One of these brilliant lies in the way the world manages the creation and ownership of inventions and concepts. A protectionist approach to Inventhelp Store Products is designed to protect and prolong the lifecycle of existing technologies, and allow innovators to capture the profits from their creations. In a paper published with colleagues from universities in Germany and India, we examined how this also makes it harder for new and a lot more sustainable technologies to be developed and adopted. That explains why nowadays there are other approaches being utilized to move key sectors to more sustainable systems and end this status quo.
Electric car manufacturer Tesla, has been doing just that. Tesla CEO Elon Musk “shocked” the entire world in 2014 when he announced that his company was joining the open source movement and giving away its patents for free. You should comprehend the rationale here. Why would a company which had worked so hard to develop and protect its technology from the global car manufacturer competitors suddenly give its technology away at no cost?
Tesla initially designed a patent portfolio to protect its technology. However, Tesla’s concern that it will be overwhelmed once established car makers ramped up their production of electric cars never got to pass. Instead, it saw the electric car market stagnate at under 1% of total vehicle sales. So Tesla changed its strategy from seeking to prevent others from building electric cars to seeking to encourage them to the market.
Part of the reasoning here is that if more electric cars are made, then more battery recharging stations will be built too. This could make electric cars be a little more visible, and a more conventional choice. Tesla believes that the open Inventhelp Patent Information can strengthen rather than diminish its position because they build the dimensions of the electric car market, and as a result, build their own share of the total automotive market.
This kind of careful handling of intellectual property at company level, supported by policy-level awareness, can be considered a powerful way to keep the same types of transitions to more sustainable technologies in other industries too.
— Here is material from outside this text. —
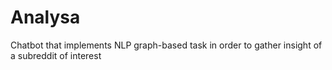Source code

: # Analysa
Chatbot that implements NLP graph-based task in order to gather insight of a subreddit of interest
Energy supply faces an array of difficulties: the depletion of natural resources; air pollution and greenhouse gas emissions; nuclear risks; and security of supply. The water supply sector is restricted by water scarcity, pollutants, extreme environmental events like flooding and costs associated with supplying water to communities in poor countries and remote communities. The agri-food sector, meanwhile, is under pressure to sustainably produce more food as well as address malnutrition in poor countries.
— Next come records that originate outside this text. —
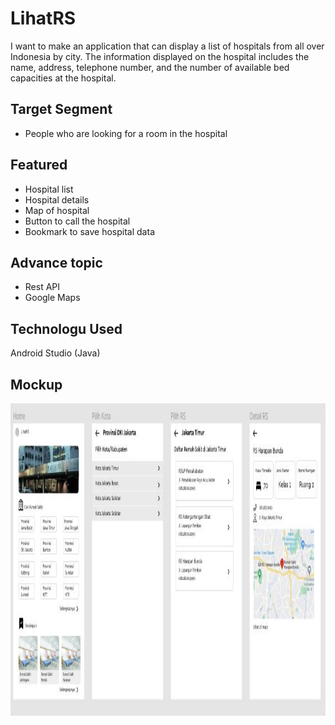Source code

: # LihatRS
I want to make an application that can display a list of hospitals from all over Indonesia by city. The information displayed on the hospital includes the name, address, telephone number, and the number of available bed capacities at the hospital.

## Target Segment
- People who are looking for a room in the hospital

## Featured
- Hospital list
- Hospital details
- Map of hospital
- Button to call the hospital
- Bookmark to save hospital data

## Advance topic
- Rest API
- Google Maps

## Technologu Used
Android Studio (Java)

## Mockup
<p align="center">
  <img height="500" src="Mockup.JPG">
  &nbsp &nbsp
</p>
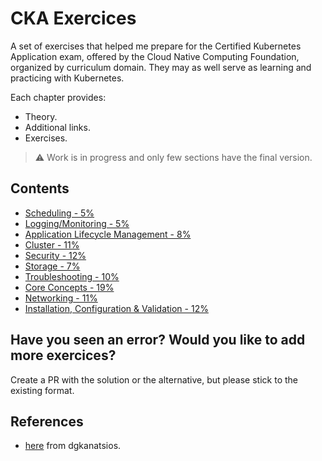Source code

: # CKA Exercices
A set of exercises that helped me prepare for the Certified Kubernetes Application exam, offered by the Cloud Native Computing Foundation, organized by curriculum domain. They may as well serve as learning and practicing with Kubernetes.

Each chapter provides:
- Theory.
- Additional links.
- Exercises.

> ⚠️ Work is in progress and only few sections have the final version.

## Contents

- [Scheduling - 5%](docs/a.scheduling.md)
- [Logging/Monitoring - 5%](docs/b.logging_monitoring.md)
- [Application Lifecycle Management - 8%](docs/c.application_lifecycle_management.md)
- [Cluster - 11%](docs/d.cluster.md)
- [Security - 12%](docs/e.security.md)
- [Storage - 7%](docs/f.storage.md)
- [Troubleshooting - 10%](docs/g.troubleshooting.md)
- [Core Concepts - 19%](docs/h.core_concepts.md)
- [Networking - 11%](docs/i.networking.md)
- [Installation, Configuration & Validation - 12%](docs/j.installation_configuration_validation.md)

## Have you seen an error? Would you like to add more exercices?
Create a PR with the solution or the alternative, but please stick to the existing format.

## References
- [here](https://github.com/dgkanatsios/CKAD-exercises) from dgkanatsios.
For these particular industries to navigate a path around these complications, new knowledge as well as the innovations that follow will likely be essential. And then in knowledge economies, intellectual property can either be an enabler or even an inhibitor.
When the ownership of intellectual property is fragmented inside an industry, it can slow down technology innovation and uptake, like in the electronics industry where multiple players own complementary patents. However, firms can instead start their innovation processes and depart from jealously guarded, internal cultures, where intellectual property is utilized to guard and prolong lifecycles. This change may see knowledge sharing that leads to accelerated innovation cycles along with a more rapid uptake of sustainable alternatives within a sector: just what Tesla was dreaming about in electric vehicles.
This approach to New Inventions, so-called “open IP”, is well advanced and mature inside the software industry and healthcare. It provides given access to life-saving medicines to thousands of people, particularly in developing countries through patent pools, including the Medicine Patent Pool. This kind of project relies on multinational pharmaceutical companies sharing their jjnywy property, but small companies can also play a strategic roles in creating these new, more sustainable systems, and it’s not all about open IP.